Overall, 8 × 8 overlapping block achieve good accuracy performance in terms of precision and recall as compared to 4 × 4 overlapping block. Even though 4 × 4 overlapping block is able to decrease the number of false negative to perform better in recall for small area of forgery detection portion, 8 × 8 overlapping block can also achieve good accuracy performance in both precision and recall.

5 Conclusion

Digital images are the primary source of information in today’s digital era. With the accessibility of various powerful image editing software such as Photoshop, it is simple to influence digital images with no observable signs of exploitation.

Hence, it is almost impossible for one to detect any temperance of an image through naked eyes. Authenticity of image is highly significant in several fields like journalism, criminal, medical and others.

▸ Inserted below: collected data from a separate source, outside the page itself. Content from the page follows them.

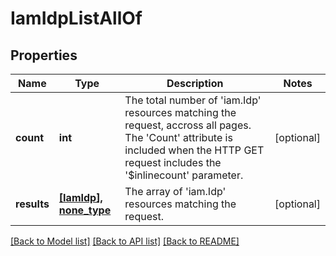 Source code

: # IamIdpListAllOf

## Properties
Name | Type | Description | Notes
------------ | ------------- | ------------- | -------------
**count** | **int** | The total number of &#39;iam.Idp&#39; resources matching the request, accross all pages. The &#39;Count&#39; attribute is included when the HTTP GET request includes the &#39;$inlinecount&#39; parameter. | [optional] 
**results** | [**[IamIdp], none_type**](IamIdp.md) | The array of &#39;iam.Idp&#39; resources matching the request. | [optional] 

[[Back to Model list]](../README.md#documentation-for-models) [[Back to API list]](../README.md#documentation-for-api-endpoints) [[Back to README]](../README.md)


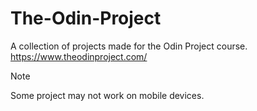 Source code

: # The-Odin-Project

A collection of projects made for the Odin Project course.
https://www.theodinproject.com/

> [!NOTE]
> Some project may not work on mobile devices.
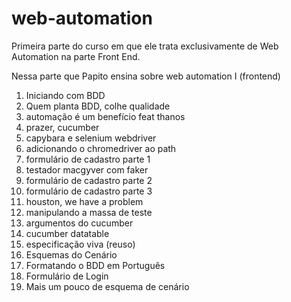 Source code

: # web-automation
Primeira parte do curso em que ele trata exclusivamente de Web Automation na parte Front End.

Nessa parte que Papito ensina sobre web automation I (frontend)
1. Iniciando com BDD
2. Quem planta BDD, colhe qualidade
3. automação é um benefício feat thanos
4. prazer, cucumber
5. capybara e selenium webdriver
6. adicionando o chromedriver ao path
7. formulário de cadastro parte 1
8. testador macgyver com faker
9. formulário de cadastro parte 2
10. formulário de cadastro parte 3
11. houston, we have a problem 
12. manipulando a massa de teste
13. argumentos do cucumber
14. cucumber datatable
15. especificação viva (reuso)
16. Esquemas do Cenário
17. Formatando o BDD em Português
18. Formulário de Login
19. Mais um pouco de esquema de cenário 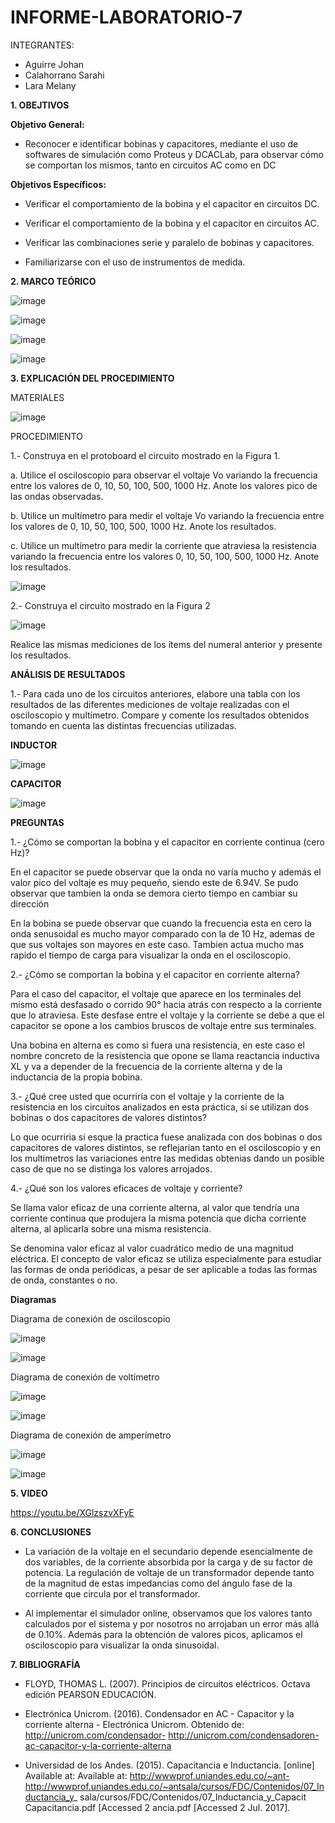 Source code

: # INFORME-LABORATORIO-7

INTEGRANTES:

* Aguirre Johan 
* Calahorrano Sarahi 
* Lara Melany


**1. OBEJTIVOS**

  **Objetivo General:**
  
  * Reconocer e identificar bobinas y capacitores, mediante el uso de softwares de simulación como Proteus y DCACLab, para observar cómo se comportan los mismos, tanto en circuitos AC como en  DC 

  **Objetivos Específicos:**
* Verificar el comportamiento de la bobina y el capacitor en circuitos DC. 

* Verificar el comportamiento de la bobina y el capacitor en circuitos AC. 

* Verificar las combinaciones serie y paralelo de bobinas y capacitores. 

* Familiarizarse con el uso de instrumentos de medida. 

**2. MARCO TEÓRICO**

![image](https://user-images.githubusercontent.com/105020538/217975762-c5ca29e5-10c0-4f48-87a2-12fbc6665bd9.png)

![image](https://user-images.githubusercontent.com/105020538/217975799-d16473fd-fab3-489c-8804-bea5426f89ad.png)

![image](https://user-images.githubusercontent.com/105020538/217975825-11608fc5-59bd-452e-aa44-582b91cdee9f.png)

![image](https://user-images.githubusercontent.com/105020538/217975835-fefe278a-56b5-40d1-b054-b2752492b243.png)

**3.	EXPLICACIÓN DEL PROCEDIMIENTO**

MATERIALES

![image](https://user-images.githubusercontent.com/105020538/217987065-7de95d62-1f8a-4186-ad77-5ca4f600f007.png)

PROCEDIMIENTO

1.- Construya en el protoboard el circuito mostrado en la Figura 1. 

a. Utilice el osciloscopio para observar el voltaje  Vo variando la frecuencia entre los valores de 0, 10, 50, 100, 500, 1000 Hz. Anote los valores pico de las ondas observadas. 

b. Utilice un multímetro para medir el voltaje 
Vo variando la frecuencia entre los valores de 0, 10, 50, 100, 500, 1000 Hz. Anote los resultados. 

c. Utilice un multímetro para medir la corriente que atraviesa la resistencia variando la  frecuencia entre los valores 0, 10, 50, 100, 500, 1000 
Hz. Anote los resultados. 

![image](https://user-images.githubusercontent.com/105020538/217987336-c28dbcf0-6ff0-4271-a399-36269096fb1a.png)

2.- Construya el circuito mostrado en la Figura 2 

![image](https://user-images.githubusercontent.com/105020538/217987369-712de003-b7d6-431c-868a-67c6695ed47a.png)

Realice las mismas mediciones de los ítems del numeral anterior y presente los resultados. 

**ANÁLISIS DE RESULTADOS** 

1.- Para cada uno de los circuitos anteriores, elabore una tabla con los resultados de las diferentes mediciones de voltaje realizadas con el osciloscopio y multímetro. Compare y comente los resultados obtenidos tomando en cuenta las distintas frecuencias utilizadas. 

**INDUCTOR**

![image](https://user-images.githubusercontent.com/105020538/217997013-f7f25555-8f54-4d76-a254-4ba6703500d3.png)

**CAPACITOR**

![image](https://user-images.githubusercontent.com/105020538/217997058-f080f14c-31f7-4e8d-8861-514a591c847f.png)

**PREGUNTAS** 

1.- ¿Cómo se comportan la bobina y el capacitor en corriente continua (cero Hz)? 

En el capacitor se puede observar que la onda no varía mucho y además el valor pico del voltaje es muy pequeño, siendo este de 6.94V. Se pudo observar que tambien la onda se demora cierto tiempo en cambiar su dirección
 
 En la bobina se puede observar que cuando la frecuencia esta en cero la onda senusoidal es mucho mayor comparado con la de 10 Hz, ademas de que sus voltajes son mayores en este caso. Tambien actua mucho mas rapido el tiempo de carga para visualizar la onda en el osciloscopio.
 

2.- ¿Cómo se comportan la bobina y el capacitor en corriente alterna? 

Para el caso del capacitor, el voltaje que aparece en los terminales del mismo está desfasado o corrido 90° hacia atrás con respecto a la corriente que lo atraviesa. Este desfase entre el voltaje y la corriente se debe a que el capacitor se opone a los cambios bruscos de voltaje entre sus terminales. 

Una bobina en alterna es como si fuera una resistencia, en este caso el nombre concreto de la resistencia que opone se llama reactancia inductiva XL y va a depender de la frecuencia de la corriente alterna y de la inductancia de la propia bobina. 

3.- ¿Qué cree usted que ocurriría con el voltaje y la corriente de la resistencia en los 
circuitos analizados en esta práctica, si se utilizan dos bobinas o dos capacitores de valores distintos? 

Lo que ocurriria si esque la practica fuese analizada con dos bobinas o dos capacitores de valores distintos, se reflejarian tanto en el osciloscopio y en los multimetros las variaciones entre las medidas obtenias dando un posible caso de que no se distinga los valores arrojados.
 

4.- ¿Qué son los valores eficaces de voltaje y corriente? 

Se llama valor eficaz de una corriente alterna, al valor que tendría una corriente continua que produjera la misma potencia que dicha corriente alterna, al aplicarla sobre una misma resistencia.

Se denomina valor eficaz al valor cuadrático medio de una magnitud eléctrica. El concepto de valor eficaz se utiliza especialmente para estudiar las formas de onda periódicas, a pesar de ser aplicable a todas las formas de onda, constantes o no.


 
 **Diagramas**
   
   Diagrama de conexión de osciloscopio
   
   ![image](https://user-images.githubusercontent.com/76132461/112563088-ac50dc00-8da6-11eb-98bf-5de414b8c532.png)
   
   ![image](https://user-images.githubusercontent.com/76134214/112589119-8c351300-8dce-11eb-8a80-5a8ea0203c92.png)

   Diagrama de conexión de voltímetro
   
   ![image](https://user-images.githubusercontent.com/76132461/112564950-2767c180-8daa-11eb-98b0-53409c1a84f9.png)
   
   ![image](https://user-images.githubusercontent.com/76134214/112589158-9eaf4c80-8dce-11eb-94b2-17a46ce4e879.png)

   Diagrama de conexión de amperímetro
   
   ![image](https://user-images.githubusercontent.com/76132461/112568672-d4ddd380-8db0-11eb-9ca1-ff0938a99a7d.png)
   
   ![image](https://user-images.githubusercontent.com/76134214/112589175-a8d14b00-8dce-11eb-9a18-cda978c18745.png)


**5. VIDEO**

https://youtu.be/XGlzszvXFyE

**6. CONCLUSIONES** 

* La variación de la voltaje en el secundario depende esencialmente de dos variables, de la corriente absorbida por la carga y de su factor de potencia. La regulación de voltaje de un transformador depende tanto de la magnitud de estas impedancias como del ángulo fase de la corriente que circula por el transformador.

* Al implementar el simulador online, observamos que los valores tanto calculados por el sistema y por nosotros no arrojaban un error más allá de 0.10%. Además para la obtención de valores picos, aplicamos el osciloscopio para visualizar la onda sinusoidal.

**7. BIBLIOGRAFÍA**

* FLOYD, THOMAS L. (2007). Principios de circuitos eléctricos. Octava edición PEARSON EDUCACIÓN. 

* Electrónica Unicrom. (2016). Condensador en AC - Capacitor y la corriente alterna - Electrónica Unicrom. Obtenido de: http://unicrom.com/condensador-  http://unicrom.com/condensadoren-ac-capacitor-y-la-corriente-alterna  

* Universidad de los Andes. (2015). Capacitancia e Inductancia. [online] Available at: Available at: http://wwwprof.uniandes.edu.co/~ant-  http://wwwprof.uniandes.edu.co/~antsala/cursos/FDC/Contenidos/07_Inductancia_y_ sala/cursos/FDC/Contenidos/07_Inductancia_y_Capacit Capacitancia.pdf [Accessed 2 ancia.pdf [Accessed 2 Jul. 2017].

 
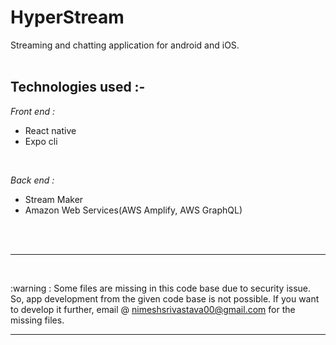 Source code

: # HyperStream

Streaming and chatting application for android and iOS.
<br>
<br>

## Technologies used :-

*Front end :*
* React native
* Expo cli
<br>

*Back end :*
* Stream Maker
* Amazon Web Services(AWS Amplify, AWS GraphQL)
<br>
<br>

***
<br>

:warning : Some files are missing in this code base due to security issue. So, app development from the given code base is not possible. If you want to develop it further, email @ nimeshsrivastava00@gmail.com for the missing files.
<br>

*** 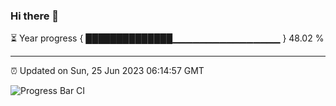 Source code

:### Hi there 👋

⏳ Year progress { ██████████████▁▁▁▁▁▁▁▁▁▁▁▁▁▁▁▁ } 48.02 %

---

⏰ Updated on Sun, 25 Jun 2023 06:14:57 GMT

![Progress Bar CI](https://github.com/liununu/liununu/workflows/Progress%20Bar%20CI/badge.svg)
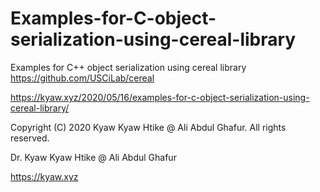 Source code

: # Examples-for-C-object-serialization-using-cereal-library
Examples for C++ object serialization using cereal library <https://github.com/USCiLab/cereal>


<https://kyaw.xyz/2020/05/16/examples-for-c-object-serialization-using-cereal-library/>

Copyright (C) 2020 Kyaw Kyaw Htike @ Ali Abdul Ghafur. All rights reserved.

Dr. Kyaw Kyaw Htike @ Ali Abdul Ghafur

<https://kyaw.xyz>
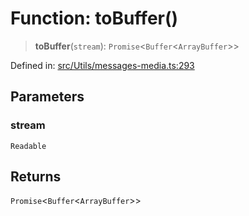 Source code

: # Function: toBuffer()

> **toBuffer**(`stream`): `Promise`\<`Buffer`\<`ArrayBuffer`\>\>

Defined in: [src/Utils/messages-media.ts:293](https://github.com/Fokusdotid/bail/blob/c270ba4454f95d50cec87a9d90b03360fac7058e/src/Utils/messages-media.ts#L293)

## Parameters

### stream

`Readable`

## Returns

`Promise`\<`Buffer`\<`ArrayBuffer`\>\>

This research is meant to study about the effects of different block size ranging from 4 × 4 and 8 × 8 pixels on the performance in terms of FP and FN. The objectives of the study is to implement the block-based copy-move image forgery detection approach using DCT coefficients with various block size in order to investigate the effect of block size on FP and FN. In general, three objectives are carried out in this study based on the implementation method which is using DCT coefficients with different block size, in order to achieve the accuracy to detect the tampered region. As a result, 4 × 4 overlapping block size had high false positive thus decreased the accurately performance of forged detection in terms of precision. However, as compared to 4 × 4 overlapping block, 8 × 8 overlapping block outperformed for forged detection in terms of precision and recall. In a nutshell, the result of the accuracy performance of different overlapping block size are influenced by the different size of forged area, distance between two forged areas and threshold value are used for the research.